# Fire User Guide



## Betsy the Quilter (Oct 27, 2008)

Someone (Sheila?) asked about a user guide a couple of days ago.  And, while there doesn't seem to be a PDF version as there's been for past Kindles, there is a version on the Fire.  If you haven't found it already, swipe down to access the top menu, tap on "More," tap on "Help & Feedback," and then "User Guide."

It's more or less the HTML-based guide that is available on the website, but this one will always be with you.

Thought this might help some of our new Fire owners....

Betsy


----------



## GeckoFriend (May 8, 2012)

The problem is you must have an internet connection to access the user guide.  That's not very helpful if you have need help when you don't have web available.  I really think Amazon should make  a user guide available offline.


----------



## Ann in Arlington (Oct 27, 2008)

GeckoFriend said:


> The problem is you must have an internet connection to access the user guide.  That's not very helpful if you have need help when you don't have web available. I really think Amazon should make a user guide available offline.

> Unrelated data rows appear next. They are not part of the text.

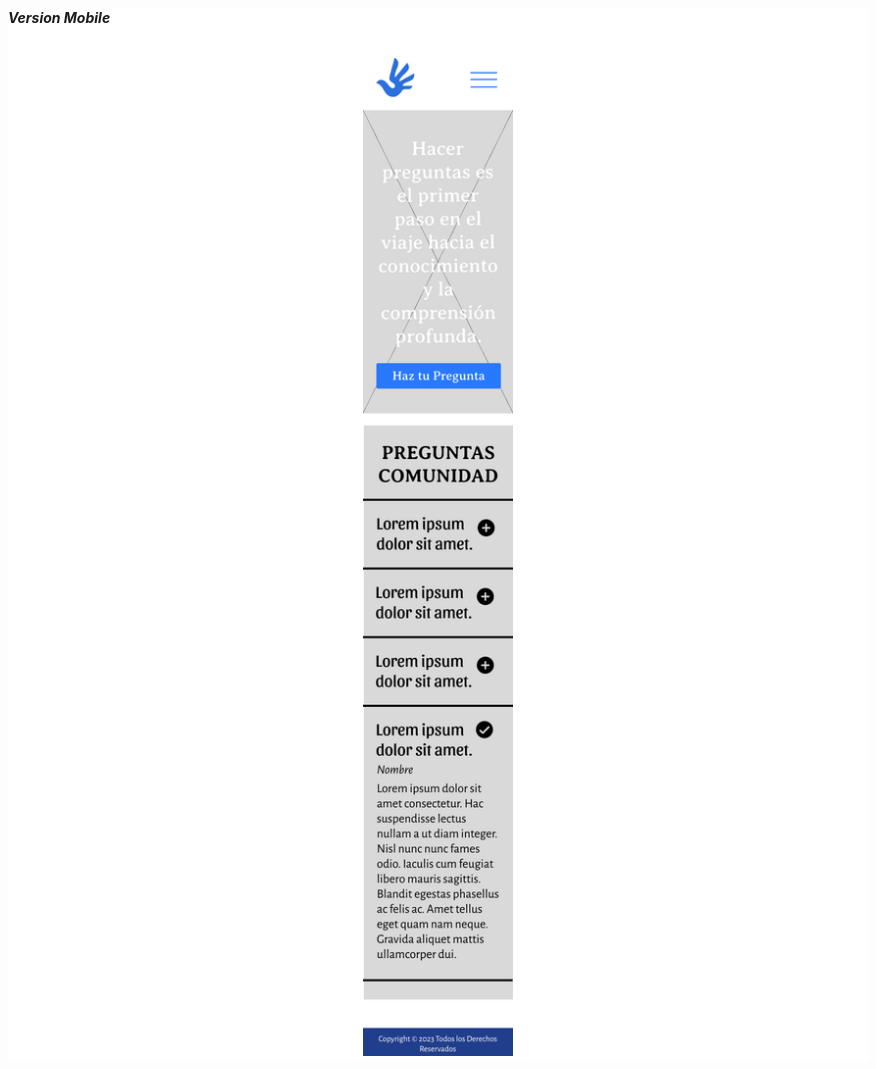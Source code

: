 ##### Version Mobile
<center>
    <img src="maquetacion-web/seccion_foro_mobile.png" alt="Foro Social Mobile" width="150px">
</center>
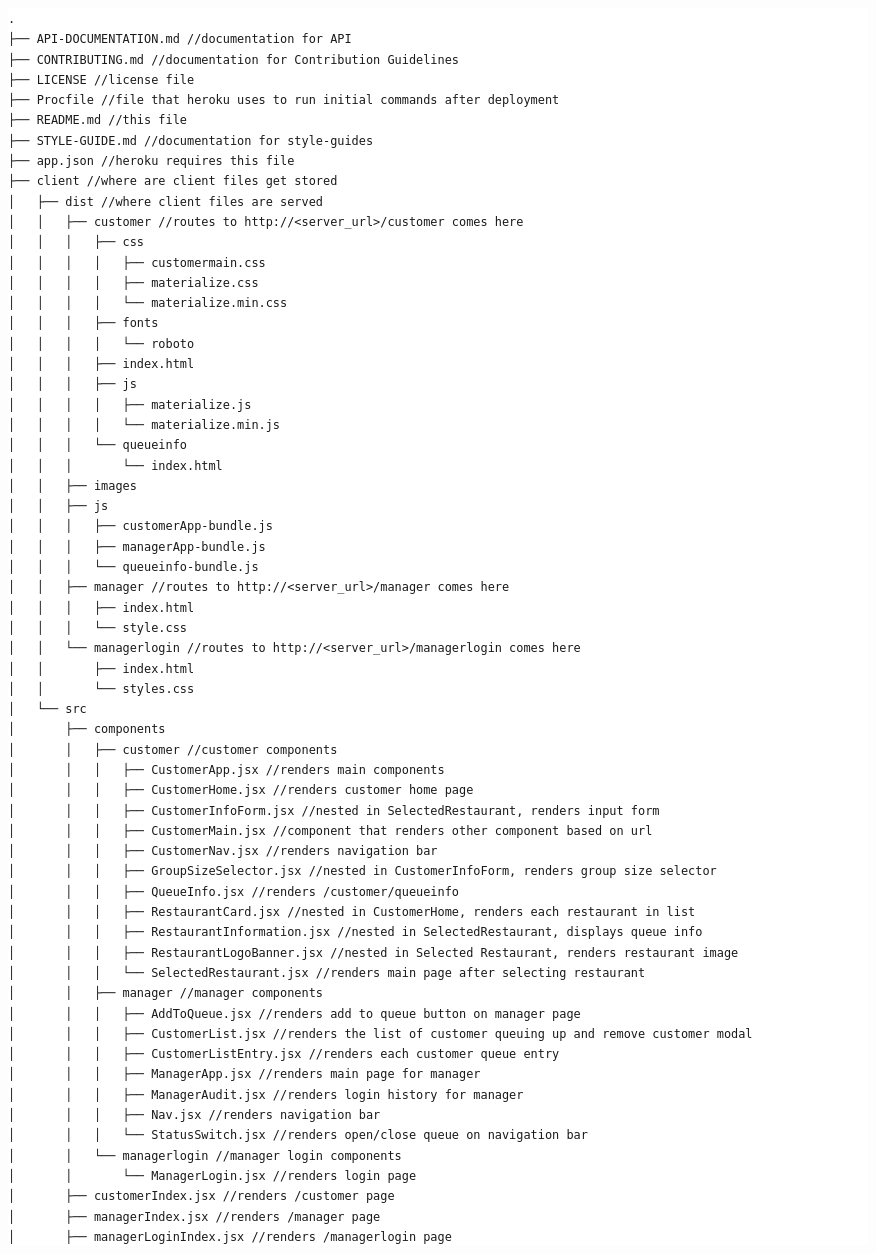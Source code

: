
 ```
.
├── API-DOCUMENTATION.md //documentation for API
├── CONTRIBUTING.md //documentation for Contribution Guidelines
├── LICENSE //license file
├── Procfile //file that heroku uses to run initial commands after deployment
├── README.md //this file
├── STYLE-GUIDE.md //documentation for style-guides
├── app.json //heroku requires this file
├── client //where are client files get stored
│   ├── dist //where client files are served
│   │   ├── customer //routes to http://<server_url>/customer comes here
│   │   │   ├── css
│   │   │   │   ├── customermain.css
│   │   │   │   ├── materialize.css
│   │   │   │   └── materialize.min.css
│   │   │   ├── fonts
│   │   │   │   └── roboto
│   │   │   ├── index.html
│   │   │   ├── js
│   │   │   │   ├── materialize.js
│   │   │   │   └── materialize.min.js
│   │   │   └── queueinfo
│   │   │       └── index.html
│   │   ├── images
│   │   ├── js
│   │   │   ├── customerApp-bundle.js
│   │   │   ├── managerApp-bundle.js
│   │   │   └── queueinfo-bundle.js
│   │   ├── manager //routes to http://<server_url>/manager comes here
│   │   │   ├── index.html
│   │   │   └── style.css
│   │   └── managerlogin //routes to http://<server_url>/managerlogin comes here
│   │       ├── index.html
│   │       └── styles.css
│   └── src
│       ├── components
│       │   ├── customer //customer components
│       │   │   ├── CustomerApp.jsx //renders main components
│       │   │   ├── CustomerHome.jsx //renders customer home page
│       │   │   ├── CustomerInfoForm.jsx //nested in SelectedRestaurant, renders input form
│       │   │   ├── CustomerMain.jsx //component that renders other component based on url
│       │   │   ├── CustomerNav.jsx //renders navigation bar
│       │   │   ├── GroupSizeSelector.jsx //nested in CustomerInfoForm, renders group size selector
│       │   │   ├── QueueInfo.jsx //renders /customer/queueinfo
│       │   │   ├── RestaurantCard.jsx //nested in CustomerHome, renders each restaurant in list
│       │   │   ├── RestaurantInformation.jsx //nested in SelectedRestaurant, displays queue info
│       │   │   ├── RestaurantLogoBanner.jsx //nested in Selected Restaurant, renders restaurant image
│       │   │   └── SelectedRestaurant.jsx //renders main page after selecting restaurant
│       │   ├── manager //manager components
│       │   │   ├── AddToQueue.jsx //renders add to queue button on manager page
│       │   │   ├── CustomerList.jsx //renders the list of customer queuing up and remove customer modal
│       │   │   ├── CustomerListEntry.jsx //renders each customer queue entry
│       │   │   ├── ManagerApp.jsx //renders main page for manager
│       │   │   ├── ManagerAudit.jsx //renders login history for manager
│       │   │   ├── Nav.jsx //renders navigation bar
│       │   │   └── StatusSwitch.jsx //renders open/close queue on navigation bar
│       │   └── managerlogin //manager login components
│       │       └── ManagerLogin.jsx //renders login page
│       ├── customerIndex.jsx //renders /customer page
│       ├── managerIndex.jsx //renders /manager page
│       ├── managerLoginIndex.jsx //renders /managerlogin page
```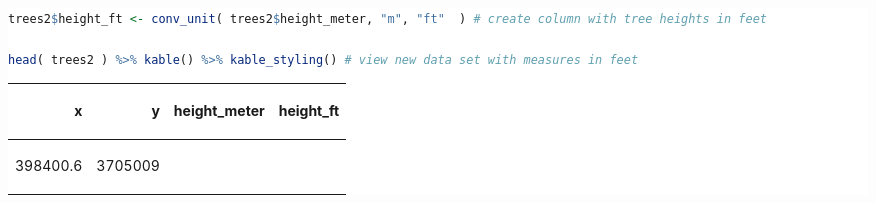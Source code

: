 </td>

</tr>

</tbody>

</table>

``` r
trees2$height_ft <- conv_unit( trees2$height_meter, "m", "ft"  ) # create column with tree heights in feet

head( trees2 ) %>% kable() %>% kable_styling() # view new data set with measures in feet
```

<table class="table" style="margin-left: auto; margin-right: auto;">

<thead>

<tr>

<th style="text-align:right;">

x

</th>

<th style="text-align:right;">

y

</th>

<th style="text-align:right;">

height\_meter

</th>

<th style="text-align:right;">

height\_ft

</th>

</tr>

</thead>

<tbody>

<tr>

<td style="text-align:right;">

398400.6

</td>

<td style="text-align:right;">

3705009

</td>
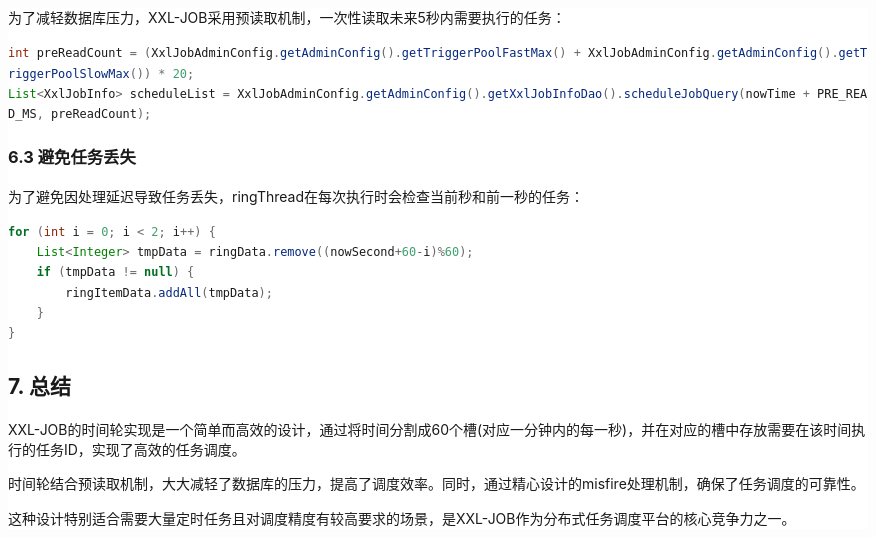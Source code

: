 为了减轻数据库压力，XXL-JOB采用预读取机制，一次性读取未来5秒内需要执行的任务：

```java
int preReadCount = (XxlJobAdminConfig.getAdminConfig().getTriggerPoolFastMax() + XxlJobAdminConfig.getAdminConfig().getTriggerPoolSlowMax()) * 20;
List<XxlJobInfo> scheduleList = XxlJobAdminConfig.getAdminConfig().getXxlJobInfoDao().scheduleJobQuery(nowTime + PRE_READ_MS, preReadCount);
```

### 6.3 避免任务丢失

为了避免因处理延迟导致任务丢失，ringThread在每次执行时会检查当前秒和前一秒的任务：

```java
for (int i = 0; i < 2; i++) {
    List<Integer> tmpData = ringData.remove((nowSecond+60-i)%60);
    if (tmpData != null) {
        ringItemData.addAll(tmpData);
    }
}
```

## 7. 总结

XXL-JOB的时间轮实现是一个简单而高效的设计，通过将时间分割成60个槽(对应一分钟内的每一秒)，并在对应的槽中存放需要在该时间执行的任务ID，实现了高效的任务调度。

时间轮结合预读取机制，大大减轻了数据库的压力，提高了调度效率。同时，通过精心设计的misfire处理机制，确保了任务调度的可靠性。

这种设计特别适合需要大量定时任务且对调度精度有较高要求的场景，是XXL-JOB作为分布式任务调度平台的核心竞争力之一。 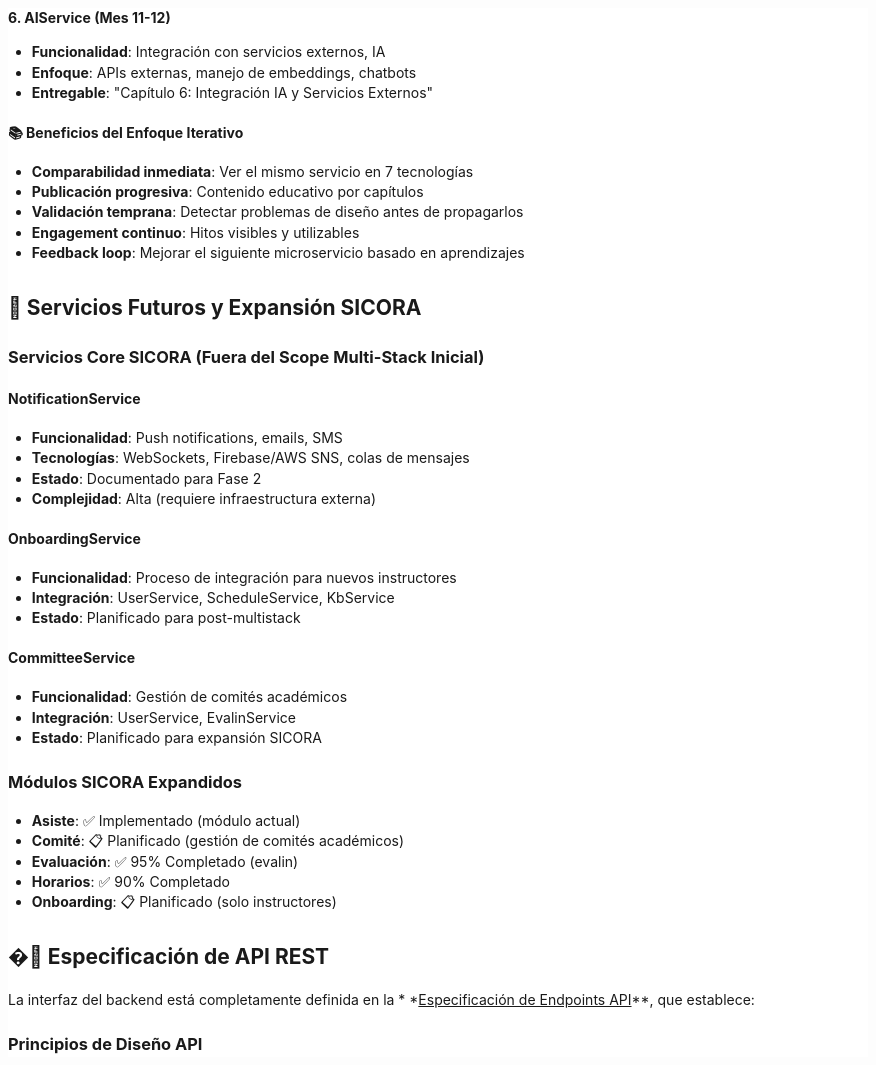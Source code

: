 **6. AIService (Mes 11-12)**

- **Funcionalidad**: Integración con servicios externos, IA
- **Enfoque**: APIs externas, manejo de embeddings, chatbots
- **Entregable**: "Capítulo 6: Integración IA y Servicios Externos"

#### **📚 Beneficios del Enfoque Iterativo**

- **Comparabilidad inmediata**: Ver el mismo servicio en 7 tecnologías
- **Publicación progresiva**: Contenido educativo por capítulos
- **Validación temprana**: Detectar problemas de diseño antes de propagarlos
- **Engagement continuo**: Hitos visibles y utilizables
- **Feedback loop**: Mejorar el siguiente microservicio basado en aprendizajes

## 🚀 **Servicios Futuros y Expansión SICORA**

### **Servicios Core SICORA (Fuera del Scope Multi-Stack Inicial)**

#### **NotificationService**

- **Funcionalidad**: Push notifications, emails, SMS
- **Tecnologías**: WebSockets, Firebase/AWS SNS, colas de mensajes
- **Estado**: Documentado para Fase 2
- **Complejidad**: Alta (requiere infraestructura externa)

#### **OnboardingService**

- **Funcionalidad**: Proceso de integración para nuevos instructores
- **Integración**: UserService, ScheduleService, KbService
- **Estado**: Planificado para post-multistack

#### **CommitteeService**

- **Funcionalidad**: Gestión de comités académicos
- **Integración**: UserService, EvalinService
- **Estado**: Planificado para expansión SICORA

### **Módulos SICORA Expandidos**

- **Asiste**: ✅ Implementado (módulo actual)
- **Comité**: 📋 Planificado (gestión de comités académicos)
- **Evaluación**: ✅ 95% Completado (evalin)
- **Horarios**: ✅ 90% Completado
- **Onboarding**: 📋 Planificado (solo instructores)

## �🔗 Especificación de API REST

La interfaz del backend está completamente definida en la \* \*[Especificación de Endpoints API](../api/endpoints_specification.md)\*\*, que establece:

### Principios de Diseño API
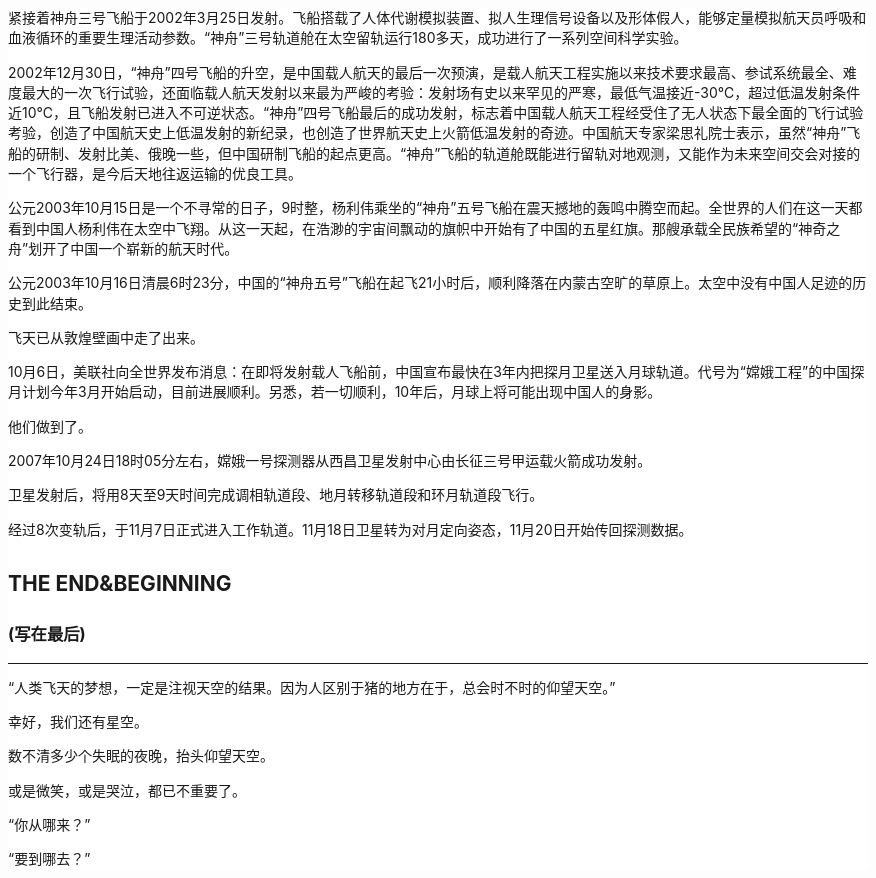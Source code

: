 紧接着神舟三号飞船于2002年3月25日发射。飞船搭载了人体代谢模拟装置、拟人生理信号设备以及形体假人，能够定量模拟航天员呼吸和血液循环的重要生理活动参数。“神舟”三号轨道舱在太空留轨运行180多天，成功进行了一系列空间科学实验。

2002年12月30日，“神舟”四号飞船的升空，是中国载人航天的最后一次预演，是载人航天工程实施以来技术要求最高、参试系统最全、难度最大的一次飞行试验，还面临载人航天发射以来最为严峻的考验：发射场有史以来罕见的严寒，最低气温接近-30℃，超过低温发射条件近10℃，且飞船发射已进入不可逆状态。“神舟”四号飞船最后的成功发射，标志着中国载人航天工程经受住了无人状态下最全面的飞行试验考验，创造了中国航天史上低温发射的新纪录，也创造了世界航天史上火箭低温发射的奇迹。中国航天专家梁思礼院士表示，虽然“神舟”飞船的研制、发射比美、俄晚一些，但中国研制飞船的起点更高。“神舟”飞船的轨道舱既能进行留轨对地观测，又能作为未来空间交会对接的一个飞行器，是今后天地往返运输的优良工具。

公元2003年10月15日是一个不寻常的日子，9时整，杨利伟乘坐的“神舟”五号飞船在震天撼地的轰鸣中腾空而起。全世界的人们在这一天都看到中国人杨利伟在太空中飞翔。从这一天起，在浩渺的宇宙间飘动的旗帜中开始有了中国的五星红旗。那艘承载全民族希望的“神奇之舟”划开了中国一个崭新的航天时代。

公元2003年10月16日清晨6时23分，中国的“神舟五号”飞船在起飞21小时后，顺利降落在内蒙古空旷的草原上。太空中没有中国人足迹的历史到此结束。

飞天已从敦煌壁画中走了出来。

10月6日，美联社向全世界发布消息：在即将发射载人飞船前，中国宣布最快在3年内把探月卫星送入月球轨道。代号为“嫦娥工程”的中国探月计划今年3月开始启动，目前进展顺利。另悉，若一切顺利，10年后，月球上将可能出现中国人的身影。

他们做到了。

2007年10月24日18时05分左右，嫦娥一号探测器从西昌卫星发射中心由长征三号甲运载火箭成功发射。

卫星发射后，将用8天至9天时间完成调相轨道段、地月转移轨道段和环月轨道段飞行。

经过8次变轨后，于11月7日正式进入工作轨道。11月18日卫星转为对月定向姿态，11月20日开始传回探测数据。

<h2>THE END&BEGINNING </h2>
<h3>(写在最后)</h3>

---

“人类飞天的梦想，一定是注视天空的结果。因为人区别于猪的地方在于，总会时不时的仰望天空。”

幸好，我们还有星空。

数不清多少个失眠的夜晚，抬头仰望天空。

或是微笑，或是哭泣，都已不重要了。

“你从哪来？”

“要到哪去？”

I agree. . . . suggest that people use the 'feedback' link on the Fire to let Amazon know this. . . .


----------



## Betsy the Quilter (Oct 27, 2008)

GeckoFriend said:


> The problem is you must have an internet connection to access the user guide.  That's not very helpful if you have need help when you don't have web available. I really think Amazon should make a user guide available offline.


Oops! Sorry, I didn't realize that; I didn't test that--I thought it was just part of the all the other stuff that IS available whithout connection. Mea culpa. Definitely going to let Amazon know...

I'm guessing that someone thought it would be a good idea as it would always be up-to-date. But they could update the help whenever they do a firmware update...

Betsy


----------



## Ann in Arlington (Oct 27, 2008)

I actually think it's a good idea to have it that way on the device, and don't really care about needing a connection since I'm almost always on. . . .BUT there ought to be an alternate way to at least have access to the information if you happen to be somewhere where you can't connect.  AND aren't sitting in front of a computer so you can go to Amazon.

A PDF file that you could download to print or keep on the device would be a good solution.  They've always had this for the eInk kindles. . . .I'm thinking they must have decided that it wasn't used enough to warrant the cost of having it. Doesn't seem like those costs would be high, except that someone would have to actually put the information in a 'document' format. 

Still, as you say, given there's no such document, the help file ON the thing needs to be accessible when not connected. . . . it could, effectively, be an App that updates as needed.

OTOH, they do want to encourage people to keep wireless on all the time. . . . . 

Definitely going to provide feedback about the issue.


----------



## Xopher (May 14, 2009)

I guess, by keeping it online, they can update it as needed. That way, if a new feature comes out with an update, they can update the user guide accordingly.


----------



## Betsy the Quilter (Oct 27, 2008)

What if the thing you're trying to troubleshoot is how to get online? 

It should definitely be accessible offline in some format or another. I thought the format vs a PDF was fine; it was very easy to use, but there needs to be a reference for when you can't get online.

I contacted them, and got this response almost immediately:



> Hello,
> 
> I'm sorry for the inconvenience caused to you regarding the user guide on the Kindle fire [sic] device. That's definitely not what we want our customers to experience.
> 
> Considering this issue as a feedback for further improvements, I have passed your comments along to the Kindle team for consideration. This kinds of information is invaluable to us, as it helps us to continue to improve our program.


along with another paragraph that more or less repeats the second paragraph....

Betsy


----------



## Toby (Nov 25, 2008)

Thanks! I did not know about this.


----------



## jackster (Dec 31, 2012)

I have a suggestion in the meantime... 
Go to the online version, copy and paste into a word document, and save it as a PDF. Then you can email it to you kindle email account and it will appear in your DOCS on your kindle fire.


----------



## Betsy the Quilter (Oct 27, 2008)

jackster said:


> I have a suggestion in the meantime...
> Go to the online version, copy and paste into a word document, and save it as a PDF. Then you can email it to you kindle email account and it will appear in your DOCS on your kindle fire.


Wow, that's a lot of work....

Betsy


----------



## GeckoFriend (May 8, 2012)

jackster said:


> I have a suggestion in the meantime...
> Go to the online version, copy and paste into a word document, and save it as a PDF. Then you can email it to you kindle email account and it will appear in your DOCS on your kindle fire.


That's a good suggestion but it looks like you would need to open each topic individually to copy and paste. Is there something I'm missing?


----------



## Betsy the Quilter (Oct 27, 2008)

Exactly what I was getting at....

Betsy


----------